MENA, Ark. (AP) - The sirens sounded three times across Mena last night, and residents watched several funnel clouds pass harmlessly over town. The fourth siren was for another twister that ended up being a killer.
While many took cover immediately in the basement of the county courthouse, others stayed home, only to glance out their windows just in time to see the black funnel descend on the community just east of the Oklahoma line. At least three people were killed, at least 30 others injured and 600 homes were damaged or destroyed.
Polk County Sheriff Mike Oglesby says the tornado seemed to pop out of nowhere.
The tornado was part of a line of storms that continued wreaking havoc in the South on Friday. The National Weather Service said a tornado destroyed two homes in southwestern Kentucky, and authorities near Nashville, Tenn., said multiple tornado touchdowns were reported.

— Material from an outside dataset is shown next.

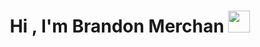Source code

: <h1 align="center">Hi , I'm Brandon Merchan <img src="https://media.giphy.com/media/hvRJCLFzcasrR4ia7z/giphy.gif" width="35"></h1>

Oglesby said search & rescue teams had combed through the city's downtown and a neighborhood just west that sustained the brunt of the storm without finding any other victims. The sheriff said he had no reports of anyone else missing in the city of 5,700 in the Ouachita Mountains.
Weather service forecaster John Robinson says an initial survey of the damage suggests the tornado packed winds of at least 136 mph.

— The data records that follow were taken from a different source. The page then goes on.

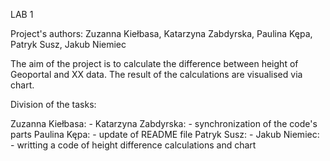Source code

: LAB 1

Project's authors: Zuzanna Kiełbasa, Katarzyna Zabdyrska, Paulina Kępa, Patryk Susz, Jakub Niemiec

The aim of the project is to calculate the difference between height of Geoportal and XX data. The result of the calculations are visualised via chart.

Division of the tasks:

Zuzanna Kiełbasa:
    -
Katarzyna Zabdyrska:
    - synchronization of the code's parts
Paulina Kępa:
    - update of README file
Patryk Susz:
    - 
Jakub Niemiec:
    - writting a code of height difference calculations and chart
    
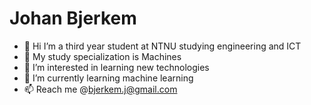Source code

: # Johan Bjerkem

- 👋 Hi I’m a third year student at NTNU studying engineering and ICT
- 🤖 My study specialization is Machines
- 👀 I’m interested in learning new technologies
- 🌱 I’m currently learning machine learning
- 📫 Reach me @bjerkem.j@gmail.com

<!---
bjerkemj/bjerkemj is a ✨ special ✨ repository because its `README.md` (this file) appears on your GitHub profile.
You can click the Preview link to take a look at your changes.
--->
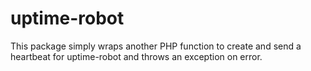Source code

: # uptime-robot

This package simply wraps another PHP function to create and send a heartbeat for uptime-robot and throws an exception on error.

Basic tornado safety rules call for people, when warned, to go to the lowest floor in a building and put as many walls as possible between themselves and outside.
A warning was posted at 7:24 p.m. Thursday night for areas north of Mena and another one went up for the community at 8:01 p.m. - nine minutes before it hit. The reason for four separate sirens wasn't immediately clear, but Robinson said some communities cannot run their sirens continuously because their motors will burn up.

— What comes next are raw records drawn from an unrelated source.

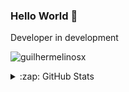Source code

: ### Hello World 👋

Developer in development

<p align="left"> <img src="https://komarev.com/ghpvc/?username=guilhermelinosx&label=Profile%20views&color=03bb85&style=flat" alt="guilhermelinosx" /> </p>

<details>
  <summary>:zap: GitHub Stats</summary>

  <img height="200em" src="https://github-readme-stats.vercel.app/api?username=guilhermelinosx&show_icons=true&theme=monokai"/>
  <img height="200em" src="https://github-readme-stats.vercel.app/api/top-langs/?username=guilhermelinosx&theme=monokai"/>
  <br>
  <img height="120em" src="https://github-readme-streak-stats.herokuapp.com/?user=guilhermelinosx&show_icons=true&locale=en&layout=compact&theme=monokai&line_height=1"/>
  <img height="120em" src="https://github-profile-summary-cards.vercel.app/api/cards/profile-details?username=guilhermelinosx&theme=monokai"/>

</details>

The twice-monthly meeting of the Mena's chapter of the Order of the Eastern Star had been going on uninterrupted, the 19 people inside only faintly hearing the sirens through the building's cinderblock walls.
Attendee Thurman Allen says they were ready to get out of the building when the twister hit.
The storm tore down the Masonic hall's walls, collapsing the roof on one woman, killing her.
The winds pulled the shoes off the women who were at the meeting.
Emergency Coordinattor James Reeves says others killed in the Mena storm were found in a collapsed house and in a front yard.
The storm also took out numerous businesses and but through the city's industrial park.